You mean like the fellow who flew on a winged horse to obtain the Koran? Or the fellow who found buried golden plates in upstate New York? Or how about the Buddha who was born from a slit in his mother’s side?
I suppose they were all “phenominal” (sic)?
“Nobody gets excited about unicorns or oompa loompas but mention Jesus Christ and all hell gets irate.”
Nobody thinks unicorns are real. You yourself goes on to suggest that Joshua bin Josef was a historical person despite all the evidence against the historical veracity of that or most other stuff in those religious texts you mention.
Sorry, that was “Yehoshua ben Yosef”. I have just learned the correct original name for the (non-historical) person.
Nope. Because it’s fiction.
Not intrigued by the fiction you state about “a blue collar worker” any more that you are intrigued about Mithra, and all the similarities that object of worship has with worship of xtians, of “x”.
What evidence is there, that “all hell gets irate.” That too is a total fabrication. What is wrong with reality, compared to a fantasy?
OT news flash that places best here; I was made aware that the incidence of children homicide has dropped in half in Sweden since contraception and abortion has been made freely available. [Sorry, no english version; and the context is a mere background to one of the handful, ~ 5, homicides that still happens.]
Apparently most cases, 80 ~ 90 %, is family perpetrators within a context of psychic disease and/or child care disputes. Still a simple, humane, measure robustly and dramatically cuts tragic events.
Conversely, support catholicism or religion at large which invents and abets the horrible morality of acting against modern family care, and you will support child murder!
And they ask why we become atheists…
And I did it again. I meant anti-theist, natch.
[I guess it takes more to drive the good use of “anti-” through my thick skull, at least before morning coffee.]
Great news!
See also: Donohue, John J. and Levitt, Steven D., The Impact of Legalized Abortion on Crime (2000). Quarterly Journal of Economics. Available at SSRN: http://ssrn.com/abstract=174508 or doi:10.2139/ssrn.174508
The authors (From Yale University and University of Chicago) argue that the legalization of abortion in 1973 is a mayor factor explaining the reduction of violent crime rates in the USA since the nineties.
You’ll never convince a Fundie of that. Abortion IS child homocide, so the statistic is highly misleading. Or so they would say.
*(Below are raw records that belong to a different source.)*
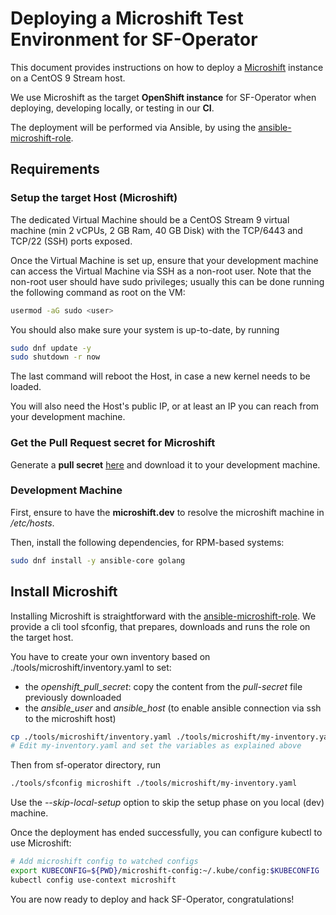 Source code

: # Deploying a Microshift Test Environment for SF-Operator

This document provides instructions on how to deploy a [Microshift](https://github.com/openshift/microshift) instance on a CentOS 9 Stream host.

We use Microshift as the target **OpenShift instance** for SF-Operator when deploying, developing locally, or testing in our **CI**.

The deployment will be performed via Ansible, by using the
[ansible-microshift-role](https://github.com/openstack-k8s-operators/ansible-microshift-role).

## Requirements

### Setup the target Host (Microshift)

The dedicated Virtual Machine should be a CentOS Stream 9 virtual machine
(min 2 vCPUs, 2 GB Ram, 40 GB Disk) with the TCP/6443 and TCP/22 (SSH) ports exposed.

Once the Virtual Machine is set up, ensure that your development machine can access
the Virtual Machine via SSH as a non-root user. Note that the non-root user should have
sudo privileges; usually this can be done running the following command as root on the VM:

```sh
usermod -aG sudo <user>
```

You should also make sure your system is up-to-date, by running

```sh
sudo dnf update -y
sudo shutdown -r now
```

The last command will reboot the Host, in case a new kernel needs
to be loaded.

You will also need the Host's public IP, or at least an IP you can reach from your development machine.

### Get the Pull Request secret for Microshift

Generate a **pull secret** [here](https://cloud.redhat.com/openshift/create/local) and download it to your development machine.

### Development Machine

First, ensure to have the **microshift.dev** to resolve the microshift machine in */etc/hosts*.

Then, install the following dependencies, for RPM-based systems:

```sh
sudo dnf install -y ansible-core golang
```

## Install Microshift

Installing Microshift is straightforward with the [ansible-microshift-role](https://github.com/openstack-k8s-operators/ansible-microshift-role).
We provide a cli tool sfconfig, that prepares, downloads and runs the role
on the target host.

You have to create your own inventory based on ./tools/microshift/inventory.yaml to set:

- the *openshift_pull_secret*: copy the content from the *pull-secret* file previously downloaded
- the *ansible_user* and *ansible_host* (to enable ansible connection via ssh to the microshift host)

```sh
cp ./tools/microshift/inventory.yaml ./tools/microshift/my-inventory.yaml
# Edit my-inventory.yaml and set the variables as explained above
```

Then from sf-operator directory, run

```sh
./tools/sfconfig microshift ./tools/microshift/my-inventory.yaml
```

Use the *--skip-local-setup* option to skip the setup phase on you local (dev) machine.

Once the deployment has ended successfully, you can configure kubectl to
use Microshift:

```sh
# Add microshift config to watched configs
export KUBECONFIG=${PWD}/microshift-config:~/.kube/config:$KUBECONFIG
kubectl config use-context microshift
```

You are now ready to deploy and hack SF-Operator, congratulations!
If creationism is ever forced to be taught in schools I recommend Robert Crumb’s The Book of Genesis Illustrated as a text. At least it has pretty decent artwork, actually makes reading it enjoyable. And it is depicted exactly as is should be – a grand story but not something to be taken serious beyond any other grand stories like the great Greek legends.
It was in the Ocala Star-Banner and the Citrus County Chronicle.
It made it out here in the Omaha World Herald in Nebraska.
Which is funny, because it appears that it was “skipped” in the Lincoln Journal. Thanks a lot, Bible-thumpin’ Big Red fans.
I just tweeted it, and I plan to think of more ways to share it after I’ve had my coffee.